Catherina Zeta-Jones Hula Hoops For Exercise
Catherine Zeta-Jones has a secret fitness weapon: Her hula hoop! The 51-year-old actress showed off her bikini body and mad hula hooping skills on Thursday with a super fun new Instagram video. "In a twist," she captioned the impressive demonstration. What's the backstory with Catherine's exercise of choice and is it effective? Read on to learn all about hula hooping as exercise and see photos that prove it works—and to get beach-ready yourself, don't miss these essential 30 Best-Ever Celebrity Bikini Photos!
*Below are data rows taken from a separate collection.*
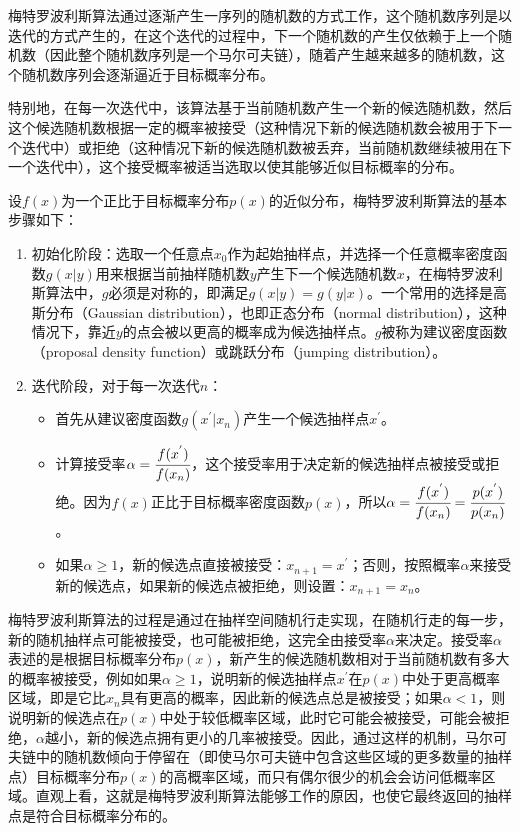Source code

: 梅特罗波利斯算法通过逐渐产生一序列的随机数的方式工作，这个随机数序列是以迭代的方式产生的，在这个迭代的过程中，下一个随机数的产生仅依赖于上一个随机数（因此整个随机数序列是一个马尔可夫链），随着产生越来越多的随机数，这个随机数序列会逐渐逼近于目标概率分布。

特别地，在每一次迭代中，该算法基于当前随机数产生一个新的候选随机数，然后这个候选随机数根据一定的概率被接受（这种情况下新的候选随机数会被用于下一个迭代中）或拒绝（这种情况下新的候选随机数被丢弃，当前随机数继续被用在下一个迭代中），这个接受概率被适当选取以使其能够近似目标概率的分布。

设$f(x)$为一个正比于目标概率分布$p(x)$的近似分布，梅特罗波利斯算法的基本步骤如下：

\begin{enumerate}
	\item 初始化阶段：选取一个任意点$x_0$作为起始抽样点，并选择一个任意概率密度函数$g(x|y)$用来根据当前抽样随机数$y$产生下一个候选随机数$x$，在梅特罗波利斯算法中，$g$必须是对称的，即满足$g(x|y)=g(y|x)$。一个常用的选择是高斯分布（Gaussian distribution），也即正态分布（normal distribution），这种情况下，靠近$y$的点会被以更高的概率成为候选抽样点。$g$被称为建议密度函数（proposal density function）或跳跃分布（jumping distribution）。
	\item 迭代阶段，对于每一次迭代$n$：
	\begin{itemize}
		\item 首先从建议密度函数$g(x^{'}|x_n)$产生一个候选抽样点$x^{'}$。
		\item 计算接受率$\alpha= \cfrac{f(x^{'})}{f(x_n)}$，这个接受率用于决定新的候选抽样点被接受或拒绝。因为$f(x)$正比于目标概率密度函数$p(x)$，所以$\alpha= \cfrac{f(x^{'})}{f(x_n)}= \cfrac{p(x^{'})}{p(x_n)}$。
		\item 如果$\alpha\geq 1$，新的候选点直接被接受：$x_{n+1}=x^{'}$；否则，按照概率$\alpha$来接受新的候选点，如果新的候选点被拒绝，则设置：$x_{n+1}=x_n$。
	\end{itemize}
\end{enumerate}

梅特罗波利斯算法的过程是通过在抽样空间随机行走实现，在随机行走的每一步，新的随机抽样点可能被接受，也可能被拒绝，这完全由接受率$\alpha$来决定。接受率$\alpha$表述的是根据目标概率分布$p(x)$，新产生的候选随机数相对于当前随机数有多大的概率被接受，例如如果$\alpha\geq 1$，说明新的候选抽样点$x^{'}$在$p(x)$中处于更高概率区域，即是它比$x_n$具有更高的概率，因此新的候选点总是被接受；如果$\alpha<1$，则说明新的候选点在$p(x)$中处于较低概率区域，此时它可能会被接受，可能会被拒绝，$\alpha$越小，新的候选点拥有更小的几率被接受。因此，通过这样的机制，马尔可夫链中的随机数倾向于停留在（即使马尔可夫链中包含这些区域的更多数量的抽样点）目标概率分布$p(x)$的高概率区域，而只有偶尔很少的机会会访问低概率区域。直观上看，这就是梅特罗波利斯算法能够工作的原因，也使它最终返回的抽样点是符合目标概率分布的。





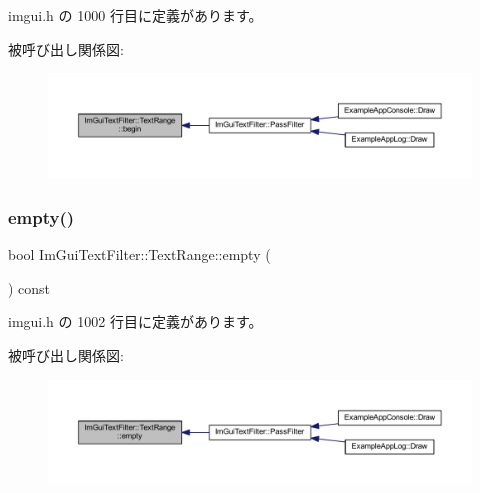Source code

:  imgui.\+h の 1000 行目に定義があります。

被呼び出し関係図\+:\nopagebreak
\begin{figure}[H]
\begin{center}
\leavevmode
\includegraphics[width=350pt]{struct_im_gui_text_filter_1_1_text_range_ab6b04c316f081e8ad7b044a8afbda63c_icgraph}
\end{center}
\end{figure}
\mbox{\label{struct_im_gui_text_filter_1_1_text_range_ab8d74e3b0ce63997746828e4b8ae3bbf}} 
\subsubsection{\texorpdfstring{empty()}{empty()}}
{\footnotesize\ttfamily bool Im\+Gui\+Text\+Filter\+::\+Text\+Range\+::empty (\begin{DoxyParamCaption}{ }\end{DoxyParamCaption}) const\hspace{0.3cm}{\ttfamily [inline]}}



 imgui.\+h の 1002 行目に定義があります。

被呼び出し関係図\+:\nopagebreak
\begin{figure}[H]
\begin{center}
\leavevmode
\includegraphics[width=350pt]{struct_im_gui_text_filter_1_1_text_range_ab8d74e3b0ce63997746828e4b8ae3bbf_icgraph}
\end{center}
\end{figure}
\mbox{\label{struct_im_gui_text_filter_1_1_text_range_aa5d60286f4c35bfdde82219ff079de9e}} 
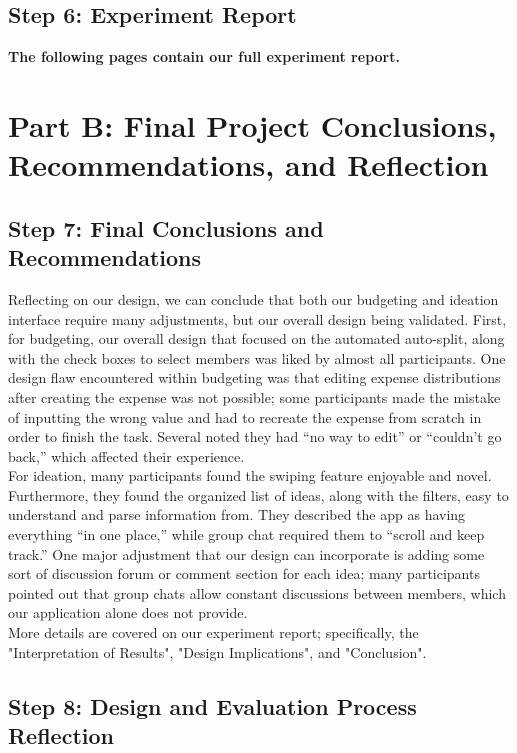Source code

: \documentclass[12pt,a4paper]{article}
\begin{document}
\subsection{Step 6: Experiment Report}
\textbf{The following pages contain our full experiment report.}


\newpage

\section{Part B: Final Project Conclusions, Recommendations, and Reflection}
\subsection{Step 7: Final Conclusions and Recommendations}
Reflecting on our design, we can conclude that both our budgeting and ideation interface require many adjustments, but our overall design being validated. First, for budgeting, our overall design that focused on the automated auto-split, along with the check boxes to select members was liked by almost all participants. One design flaw encountered within budgeting was that editing expense distributions after creating the expense was not possible; some participants made the mistake of inputting the wrong value and had to recreate the expense from scratch in order to finish the task. Several noted they had “no way to edit” or “couldn’t go back,” which affected their experience. 
\newline
\\ \indent
For ideation, many participants found the swiping feature enjoyable and novel. Furthermore, they found the organized list of ideas, along with the filters, easy to understand and parse information from. They described the app as having everything “in one place,” while group chat required them to “scroll and keep track.” One major adjustment that our design can incorporate is adding some sort of discussion forum or comment section for each idea; many participants pointed out that group chats allow constant discussions between members, which our application alone does not provide. 
\newline
\\ \indent More details are covered on our experiment report; specifically, the "Interpretation of Results", "Design Implications", and "Conclusion".

\vspace{10pt}

\subsection{Step 8: Design and Evaluation Process Reflection}
\end{document}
Catherine Has Been Hula Hooping for Years
In 2012, Catherine revealed to InStyle that she hula hoops every day. "I'm obsessed with hula-hooping. I do it for 20 minutes a day. I don't use the old-fashioned hollow plastic kind we had when we were kids, but I discovered a new one at Danskin that's smaller and weighted," she explained.
It's a Great Aerobic Exercise
Dan Bowen, NASM Certified Personal Trainer and owner of Philadelphia based HIT Fitness explains that hula hooping is a safe and fun way to burn calories and body fat, improve your balance, coordination, and strengthen your muscles, "and the best part is that it's inexpensive and easy to start, and you can do it anywhere and anytime."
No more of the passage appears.